PROVIDED ENTRIES Block Start
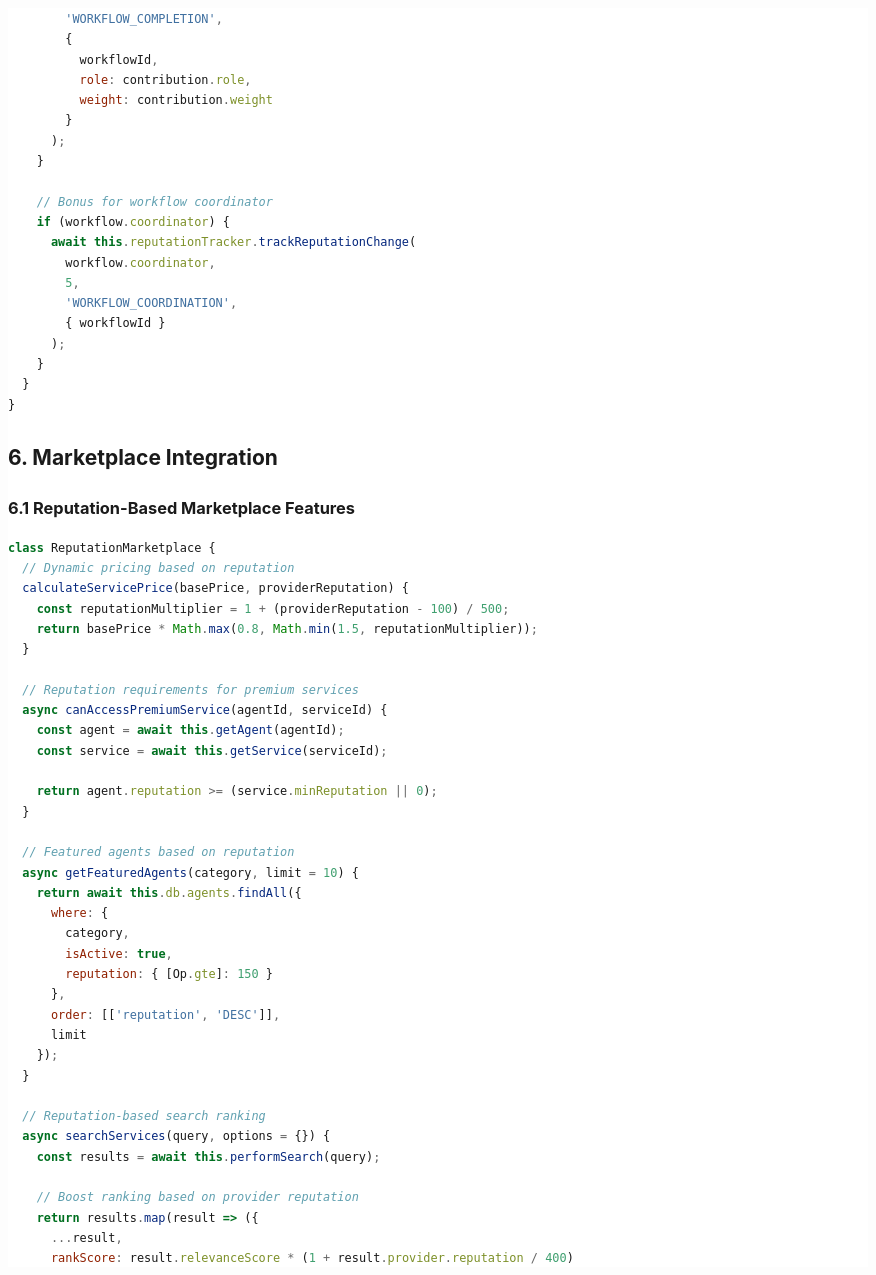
 ```javascript
        'WORKFLOW_COMPLETION',
        {
          workflowId,
          role: contribution.role,
          weight: contribution.weight
        }
      );
    }
    
    // Bonus for workflow coordinator
    if (workflow.coordinator) {
      await this.reputationTracker.trackReputationChange(
        workflow.coordinator,
        5,
        'WORKFLOW_COORDINATION',
        { workflowId }
      );
    }
  }
}
```

## 6. Marketplace Integration

### 6.1 Reputation-Based Marketplace Features
```javascript
class ReputationMarketplace {
  // Dynamic pricing based on reputation
  calculateServicePrice(basePrice, providerReputation) {
    const reputationMultiplier = 1 + (providerReputation - 100) / 500;
    return basePrice * Math.max(0.8, Math.min(1.5, reputationMultiplier));
  }

  // Reputation requirements for premium services
  async canAccessPremiumService(agentId, serviceId) {
    const agent = await this.getAgent(agentId);
    const service = await this.getService(serviceId);
    
    return agent.reputation >= (service.minReputation || 0);
  }

  // Featured agents based on reputation
  async getFeaturedAgents(category, limit = 10) {
    return await this.db.agents.findAll({
      where: {
        category,
        isActive: true,
        reputation: { [Op.gte]: 150 }
      },
      order: [['reputation', 'DESC']],
      limit
    });
  }

  // Reputation-based search ranking
  async searchServices(query, options = {}) {
    const results = await this.performSearch(query);
    
    // Boost ranking based on provider reputation
    return results.map(result => ({
      ...result,
      rankScore: result.relevanceScore * (1 + result.provider.reputation / 400)
```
PROVIDED ENTRIES Block End
AIM OF THE EXERCISE.
The answer should consist of every line above in which "serviceId" appears.

TASK RESULT.
  async canAccessPremiumService(agentId, serviceId) {
    const service = await this.getService(serviceId);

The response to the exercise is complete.